*** SUPPLIED ENTRIES ***

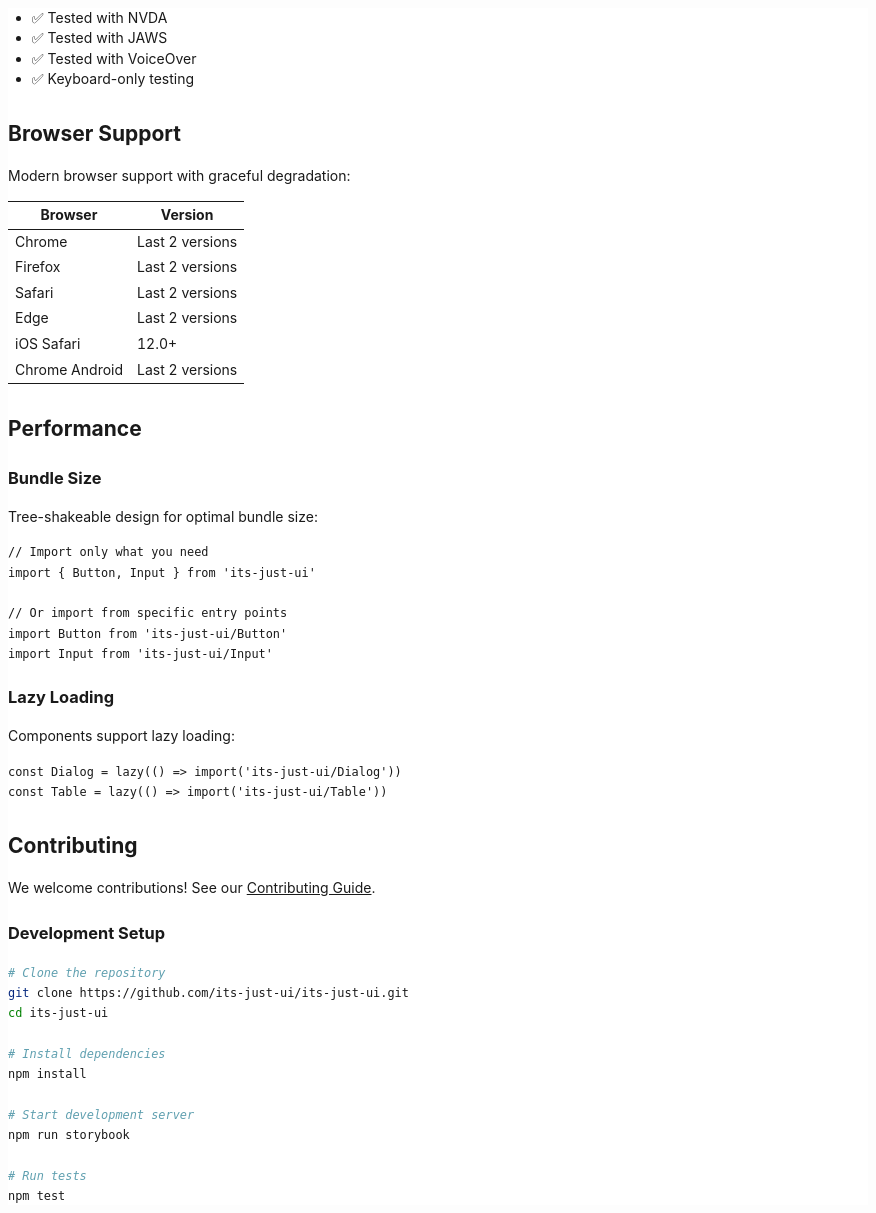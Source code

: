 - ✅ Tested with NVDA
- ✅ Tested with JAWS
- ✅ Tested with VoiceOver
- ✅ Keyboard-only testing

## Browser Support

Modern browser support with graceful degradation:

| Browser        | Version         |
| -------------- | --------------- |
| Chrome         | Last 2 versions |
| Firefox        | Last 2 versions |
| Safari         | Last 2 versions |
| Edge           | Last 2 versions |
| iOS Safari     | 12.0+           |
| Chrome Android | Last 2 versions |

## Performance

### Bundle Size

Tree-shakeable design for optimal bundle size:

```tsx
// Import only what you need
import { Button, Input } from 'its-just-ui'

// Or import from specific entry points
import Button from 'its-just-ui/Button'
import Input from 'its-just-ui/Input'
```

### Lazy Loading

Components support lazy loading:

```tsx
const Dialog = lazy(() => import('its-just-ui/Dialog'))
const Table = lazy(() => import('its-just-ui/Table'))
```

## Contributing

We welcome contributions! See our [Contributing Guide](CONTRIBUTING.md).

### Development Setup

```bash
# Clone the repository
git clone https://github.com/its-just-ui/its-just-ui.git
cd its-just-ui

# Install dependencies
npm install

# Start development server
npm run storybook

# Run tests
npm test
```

*** End of SUPPLIED ENTRIES ***
*** SUPPLIED ENTRIES ***

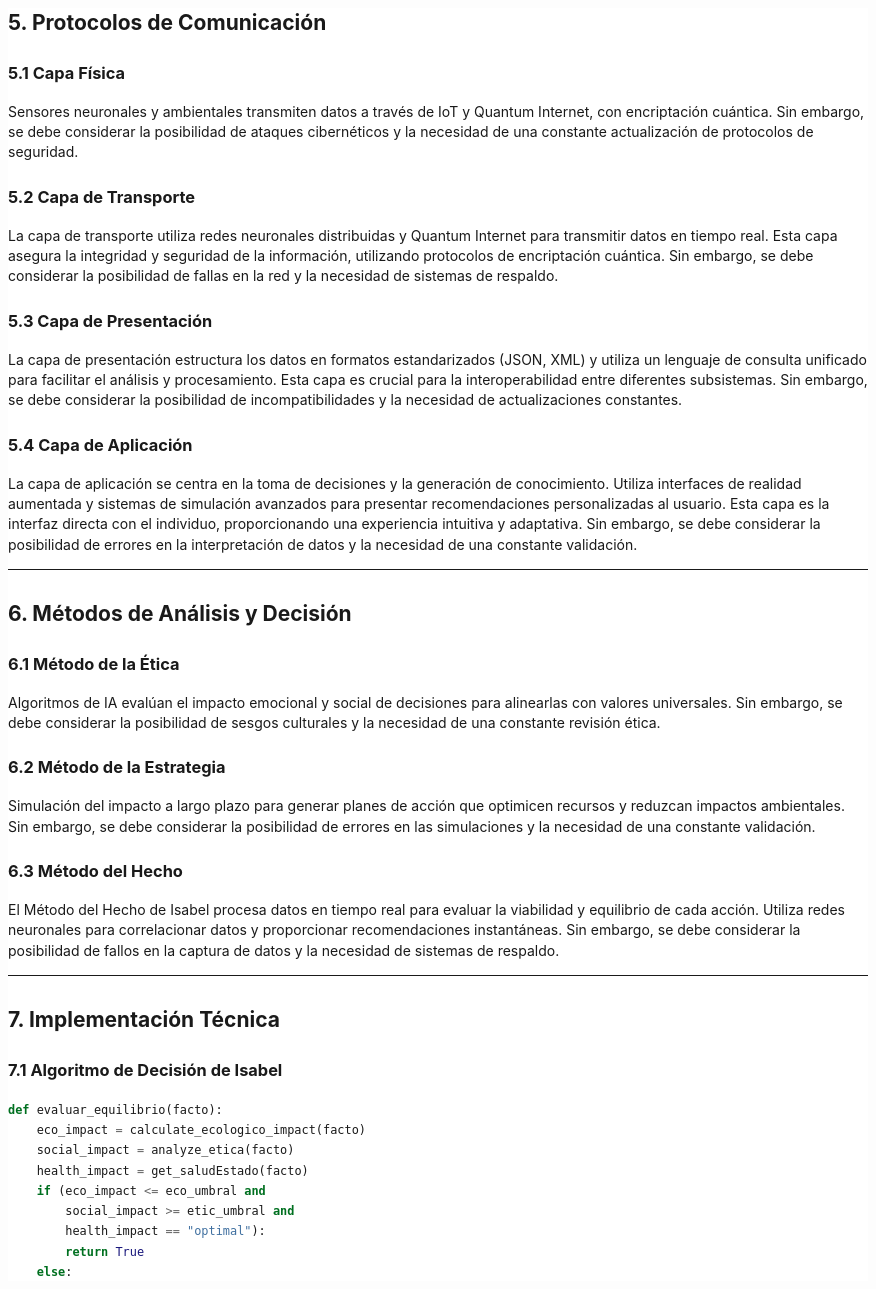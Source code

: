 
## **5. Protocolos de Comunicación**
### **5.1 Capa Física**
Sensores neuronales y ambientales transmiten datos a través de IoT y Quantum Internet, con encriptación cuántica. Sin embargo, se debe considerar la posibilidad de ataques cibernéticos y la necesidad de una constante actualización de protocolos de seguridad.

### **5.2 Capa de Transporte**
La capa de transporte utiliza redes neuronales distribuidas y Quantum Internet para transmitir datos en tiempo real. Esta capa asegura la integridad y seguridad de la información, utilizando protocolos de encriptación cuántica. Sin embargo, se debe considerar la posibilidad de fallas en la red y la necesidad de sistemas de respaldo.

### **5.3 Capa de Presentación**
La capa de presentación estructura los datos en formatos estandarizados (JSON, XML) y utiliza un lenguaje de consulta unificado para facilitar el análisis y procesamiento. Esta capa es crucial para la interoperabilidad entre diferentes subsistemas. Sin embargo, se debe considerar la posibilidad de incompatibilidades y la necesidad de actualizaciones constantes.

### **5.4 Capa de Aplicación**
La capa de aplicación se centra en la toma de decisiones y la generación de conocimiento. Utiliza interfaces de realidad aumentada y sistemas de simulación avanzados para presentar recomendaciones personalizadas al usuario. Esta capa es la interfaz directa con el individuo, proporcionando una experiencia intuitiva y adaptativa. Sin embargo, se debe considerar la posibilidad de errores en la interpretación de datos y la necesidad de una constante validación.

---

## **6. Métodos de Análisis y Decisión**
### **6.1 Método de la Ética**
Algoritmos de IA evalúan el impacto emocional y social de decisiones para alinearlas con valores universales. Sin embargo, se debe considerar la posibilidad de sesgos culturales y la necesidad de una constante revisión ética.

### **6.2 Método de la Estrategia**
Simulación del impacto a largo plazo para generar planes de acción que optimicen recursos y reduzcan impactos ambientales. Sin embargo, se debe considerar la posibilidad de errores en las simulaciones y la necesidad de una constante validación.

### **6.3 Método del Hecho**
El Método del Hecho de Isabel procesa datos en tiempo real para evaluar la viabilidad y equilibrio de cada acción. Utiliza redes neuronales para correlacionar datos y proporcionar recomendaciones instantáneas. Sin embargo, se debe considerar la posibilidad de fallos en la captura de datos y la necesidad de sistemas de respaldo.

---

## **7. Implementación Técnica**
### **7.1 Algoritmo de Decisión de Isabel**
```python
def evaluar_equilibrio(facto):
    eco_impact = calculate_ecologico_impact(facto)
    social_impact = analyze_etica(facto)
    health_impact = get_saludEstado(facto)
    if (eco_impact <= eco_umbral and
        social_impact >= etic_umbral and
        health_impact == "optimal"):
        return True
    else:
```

*** End of SUPPLIED ENTRIES ***

__YOUR INSTRUCTIONS__: Search the data above for the string "from". Report every line where it is found.

__RESULT__:
import { Button, Input } from 'its-just-ui'
// Or import from specific entry points
import Button from 'its-just-ui/Button'
import Input from 'its-just-ui/Input'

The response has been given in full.